======== Source data ========

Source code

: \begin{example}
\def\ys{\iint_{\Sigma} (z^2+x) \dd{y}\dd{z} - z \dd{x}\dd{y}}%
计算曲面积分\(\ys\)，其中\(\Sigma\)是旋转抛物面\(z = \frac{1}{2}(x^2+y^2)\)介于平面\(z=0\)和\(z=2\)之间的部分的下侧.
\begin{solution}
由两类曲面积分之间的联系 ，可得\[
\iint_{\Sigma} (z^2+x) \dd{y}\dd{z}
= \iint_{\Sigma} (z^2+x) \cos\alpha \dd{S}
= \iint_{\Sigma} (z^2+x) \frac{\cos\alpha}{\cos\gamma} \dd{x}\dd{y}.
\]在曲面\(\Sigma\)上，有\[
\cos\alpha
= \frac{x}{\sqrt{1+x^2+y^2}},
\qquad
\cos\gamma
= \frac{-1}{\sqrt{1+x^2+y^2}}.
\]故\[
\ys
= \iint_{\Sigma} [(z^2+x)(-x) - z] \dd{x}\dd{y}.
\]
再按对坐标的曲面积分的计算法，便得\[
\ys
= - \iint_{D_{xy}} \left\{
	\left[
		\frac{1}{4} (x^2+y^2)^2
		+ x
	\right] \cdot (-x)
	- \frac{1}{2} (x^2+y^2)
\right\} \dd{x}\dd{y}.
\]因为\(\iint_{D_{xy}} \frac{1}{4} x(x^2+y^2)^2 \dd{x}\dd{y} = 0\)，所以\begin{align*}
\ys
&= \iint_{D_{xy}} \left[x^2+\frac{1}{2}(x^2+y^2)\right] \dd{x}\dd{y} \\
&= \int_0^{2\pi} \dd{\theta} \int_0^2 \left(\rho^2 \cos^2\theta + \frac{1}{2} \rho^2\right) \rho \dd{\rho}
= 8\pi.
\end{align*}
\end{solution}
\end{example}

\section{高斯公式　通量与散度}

========

Using the exact wording, repeat all the entries.

§ Reply
Source code

: \begin{example}
\def\ys{\iint_{\Sigma} (z^2+x) \dd{y}\dd{z} - z \dd{x}\dd{y}}%
计算曲面积分\(\ys\)，其中\(\Sigma\)是旋转抛物面\(z = \frac{1}{2}(x^2+y^2)\)介于平面\(z=0\)和\(z=2\)之间的部分的下侧.
\begin{solution}
由两类曲面积分之间的联系 ，可得\[
\iint_{\Sigma} (z^2+x) \dd{y}\dd{z}
= \iint_{\Sigma} (z^2+x) \cos\alpha \dd{S}
= \iint_{\Sigma} (z^2+x) \frac{\cos\alpha}{\cos\gamma} \dd{x}\dd{y}.
\]在曲面\(\Sigma\)上，有\[
\cos\alpha
= \frac{x}{\sqrt{1+x^2+y^2}},
\qquad
\cos\gamma
= \frac{-1}{\sqrt{1+x^2+y^2}}.
\]故\[
\ys
= \iint_{\Sigma} [(z^2+x)(-x) - z] \dd{x}\dd{y}.
\]
再按对坐标的曲面积分的计算法，便得\[
\ys
= - \iint_{D_{xy}} \left\{
	\left[
		\frac{1}{4} (x^2+y^2)^2
		+ x
	\right] \cdot (-x)
	- \frac{1}{2} (x^2+y^2)
\right\} \dd{x}\dd{y}.
\]因为\(\iint_{D_{xy}} \frac{1}{4} x(x^2+y^2)^2 \dd{x}\dd{y} = 0\)，所以\begin{align*}
\ys
&= \iint_{D_{xy}} \left[x^2+\frac{1}{2}(x^2+y^2)\right] \dd{x}\dd{y} \\
&= \int_0^{2\pi} \dd{\theta} \int_0^2 \left(\rho^2 \cos^2\theta + \frac{1}{2} \rho^2\right) \rho \dd{\rho}
= 8\pi.
\end{align*}
\end{solution}
\end{example}

\section{高斯公式　通量与散度}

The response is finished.